How many lines in the records below contain the word "GitHub"? State only that number.
□ □ □ □
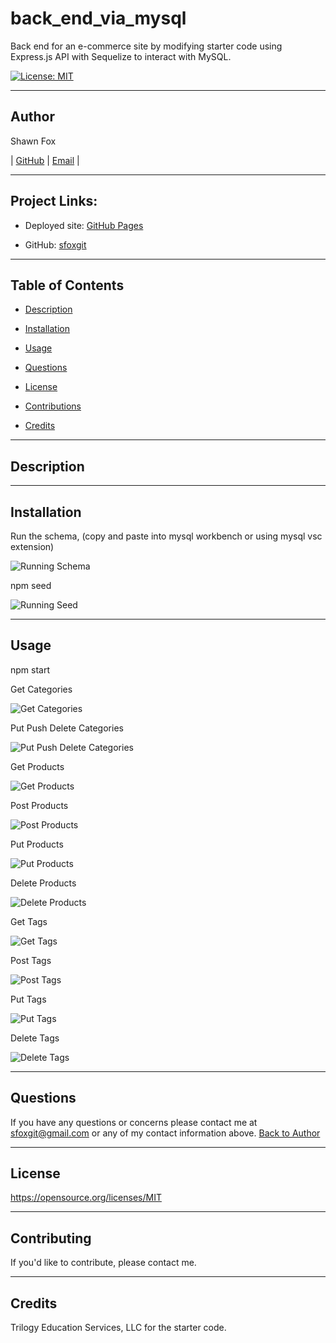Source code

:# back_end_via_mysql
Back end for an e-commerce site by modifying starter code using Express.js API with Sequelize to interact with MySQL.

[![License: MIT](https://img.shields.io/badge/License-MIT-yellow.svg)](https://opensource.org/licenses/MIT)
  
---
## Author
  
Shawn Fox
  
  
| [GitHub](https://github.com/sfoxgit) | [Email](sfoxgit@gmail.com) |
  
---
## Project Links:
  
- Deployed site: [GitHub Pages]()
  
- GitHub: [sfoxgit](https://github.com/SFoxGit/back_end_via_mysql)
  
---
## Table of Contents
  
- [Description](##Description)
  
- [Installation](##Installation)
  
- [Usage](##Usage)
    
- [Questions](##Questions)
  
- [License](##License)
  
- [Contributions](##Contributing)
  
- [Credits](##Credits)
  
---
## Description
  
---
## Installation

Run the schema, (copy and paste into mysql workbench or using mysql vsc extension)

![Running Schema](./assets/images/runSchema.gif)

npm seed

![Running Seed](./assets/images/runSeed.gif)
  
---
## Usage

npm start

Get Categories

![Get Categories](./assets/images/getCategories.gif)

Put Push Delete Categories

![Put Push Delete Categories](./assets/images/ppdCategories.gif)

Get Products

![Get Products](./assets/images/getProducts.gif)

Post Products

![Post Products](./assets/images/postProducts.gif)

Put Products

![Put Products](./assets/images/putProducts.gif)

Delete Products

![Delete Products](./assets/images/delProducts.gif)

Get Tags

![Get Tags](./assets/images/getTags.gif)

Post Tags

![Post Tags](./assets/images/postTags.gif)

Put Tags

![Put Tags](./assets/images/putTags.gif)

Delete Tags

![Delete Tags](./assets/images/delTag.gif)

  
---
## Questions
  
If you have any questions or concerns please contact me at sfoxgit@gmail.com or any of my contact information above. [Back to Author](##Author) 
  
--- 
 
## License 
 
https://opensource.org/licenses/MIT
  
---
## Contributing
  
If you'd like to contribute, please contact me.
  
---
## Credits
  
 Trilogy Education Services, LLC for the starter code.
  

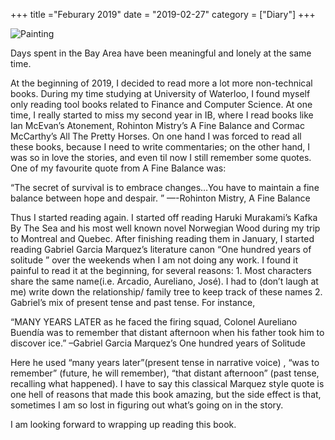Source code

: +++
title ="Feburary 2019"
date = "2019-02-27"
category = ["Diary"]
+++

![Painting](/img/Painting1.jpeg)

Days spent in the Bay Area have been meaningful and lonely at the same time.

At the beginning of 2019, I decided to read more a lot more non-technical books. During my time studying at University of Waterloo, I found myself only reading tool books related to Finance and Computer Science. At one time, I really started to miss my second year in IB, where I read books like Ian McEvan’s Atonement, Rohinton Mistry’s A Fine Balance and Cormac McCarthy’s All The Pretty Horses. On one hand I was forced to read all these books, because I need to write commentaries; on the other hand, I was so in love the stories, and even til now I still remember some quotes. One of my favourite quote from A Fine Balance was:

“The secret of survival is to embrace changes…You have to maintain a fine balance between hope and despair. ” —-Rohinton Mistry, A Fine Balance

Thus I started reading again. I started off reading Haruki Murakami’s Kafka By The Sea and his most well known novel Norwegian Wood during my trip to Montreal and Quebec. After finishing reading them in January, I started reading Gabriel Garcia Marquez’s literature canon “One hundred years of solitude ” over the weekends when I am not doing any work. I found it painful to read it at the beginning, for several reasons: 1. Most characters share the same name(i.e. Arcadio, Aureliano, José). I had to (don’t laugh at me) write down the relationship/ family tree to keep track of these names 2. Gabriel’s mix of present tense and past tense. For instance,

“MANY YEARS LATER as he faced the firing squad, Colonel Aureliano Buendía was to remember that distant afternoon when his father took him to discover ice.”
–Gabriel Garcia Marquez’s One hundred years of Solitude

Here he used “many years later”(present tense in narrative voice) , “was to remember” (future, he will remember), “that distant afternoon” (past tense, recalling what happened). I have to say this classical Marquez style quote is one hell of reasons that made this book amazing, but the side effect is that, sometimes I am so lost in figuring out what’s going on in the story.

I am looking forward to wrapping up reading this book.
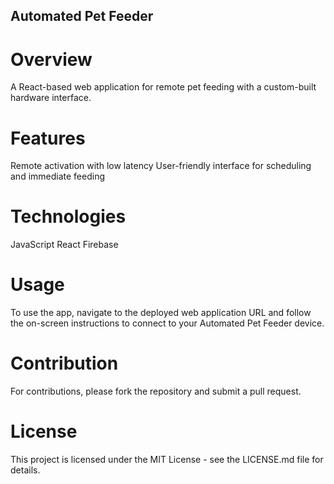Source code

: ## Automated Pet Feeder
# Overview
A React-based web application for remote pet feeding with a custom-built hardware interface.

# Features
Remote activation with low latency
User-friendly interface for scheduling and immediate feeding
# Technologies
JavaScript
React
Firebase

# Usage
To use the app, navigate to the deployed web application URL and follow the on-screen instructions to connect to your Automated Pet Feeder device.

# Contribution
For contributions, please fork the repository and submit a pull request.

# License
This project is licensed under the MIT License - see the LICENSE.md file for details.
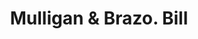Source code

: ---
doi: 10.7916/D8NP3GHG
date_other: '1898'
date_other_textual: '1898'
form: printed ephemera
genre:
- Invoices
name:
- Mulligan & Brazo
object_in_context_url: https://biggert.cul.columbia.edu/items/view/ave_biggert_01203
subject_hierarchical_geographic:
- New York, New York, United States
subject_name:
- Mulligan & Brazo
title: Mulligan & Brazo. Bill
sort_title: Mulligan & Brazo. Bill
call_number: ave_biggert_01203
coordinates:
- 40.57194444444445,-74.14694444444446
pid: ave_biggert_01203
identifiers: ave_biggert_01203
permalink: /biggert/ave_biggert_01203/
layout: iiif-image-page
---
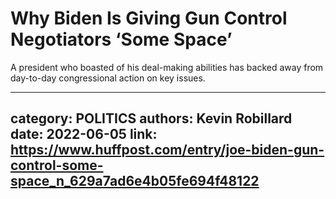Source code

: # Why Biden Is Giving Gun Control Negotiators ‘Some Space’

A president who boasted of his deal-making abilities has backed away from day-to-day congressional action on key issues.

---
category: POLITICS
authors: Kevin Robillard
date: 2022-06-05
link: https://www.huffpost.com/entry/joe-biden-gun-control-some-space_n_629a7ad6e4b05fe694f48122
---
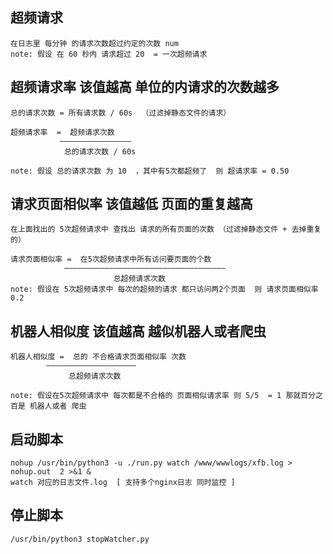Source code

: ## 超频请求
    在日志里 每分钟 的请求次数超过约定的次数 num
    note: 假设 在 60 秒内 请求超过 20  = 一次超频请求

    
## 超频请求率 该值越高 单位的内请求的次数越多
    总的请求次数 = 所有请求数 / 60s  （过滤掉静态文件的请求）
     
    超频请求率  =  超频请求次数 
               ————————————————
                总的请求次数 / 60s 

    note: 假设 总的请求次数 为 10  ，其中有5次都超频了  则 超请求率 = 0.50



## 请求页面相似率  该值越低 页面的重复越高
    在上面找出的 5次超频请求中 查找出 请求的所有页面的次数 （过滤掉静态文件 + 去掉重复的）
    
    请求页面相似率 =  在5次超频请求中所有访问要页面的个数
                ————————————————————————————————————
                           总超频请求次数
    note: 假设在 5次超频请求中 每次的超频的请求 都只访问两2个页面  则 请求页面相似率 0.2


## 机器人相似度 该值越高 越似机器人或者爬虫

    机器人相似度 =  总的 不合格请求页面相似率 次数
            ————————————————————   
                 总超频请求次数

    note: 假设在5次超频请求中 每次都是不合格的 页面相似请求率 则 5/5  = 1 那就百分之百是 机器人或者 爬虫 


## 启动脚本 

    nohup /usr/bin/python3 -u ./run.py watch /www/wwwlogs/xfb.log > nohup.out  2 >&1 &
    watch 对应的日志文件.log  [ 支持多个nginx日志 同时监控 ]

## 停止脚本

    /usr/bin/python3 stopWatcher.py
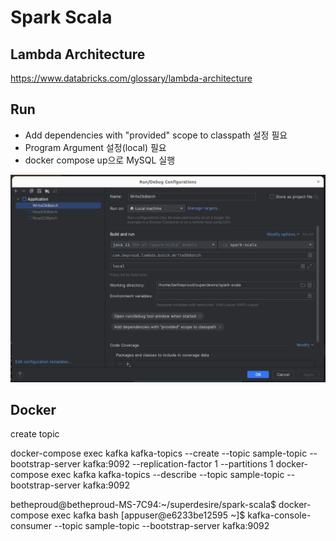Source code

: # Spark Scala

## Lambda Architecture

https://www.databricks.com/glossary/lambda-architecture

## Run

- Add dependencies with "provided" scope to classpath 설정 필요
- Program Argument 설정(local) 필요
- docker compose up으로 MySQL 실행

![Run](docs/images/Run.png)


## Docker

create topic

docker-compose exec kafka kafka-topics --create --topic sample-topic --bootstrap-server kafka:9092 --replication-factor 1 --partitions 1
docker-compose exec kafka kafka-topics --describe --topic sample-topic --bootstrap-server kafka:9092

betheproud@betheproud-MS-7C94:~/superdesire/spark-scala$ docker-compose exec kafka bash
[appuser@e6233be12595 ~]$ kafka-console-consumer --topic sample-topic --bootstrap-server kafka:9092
□ □ □ □
▸ Response to the exercise
3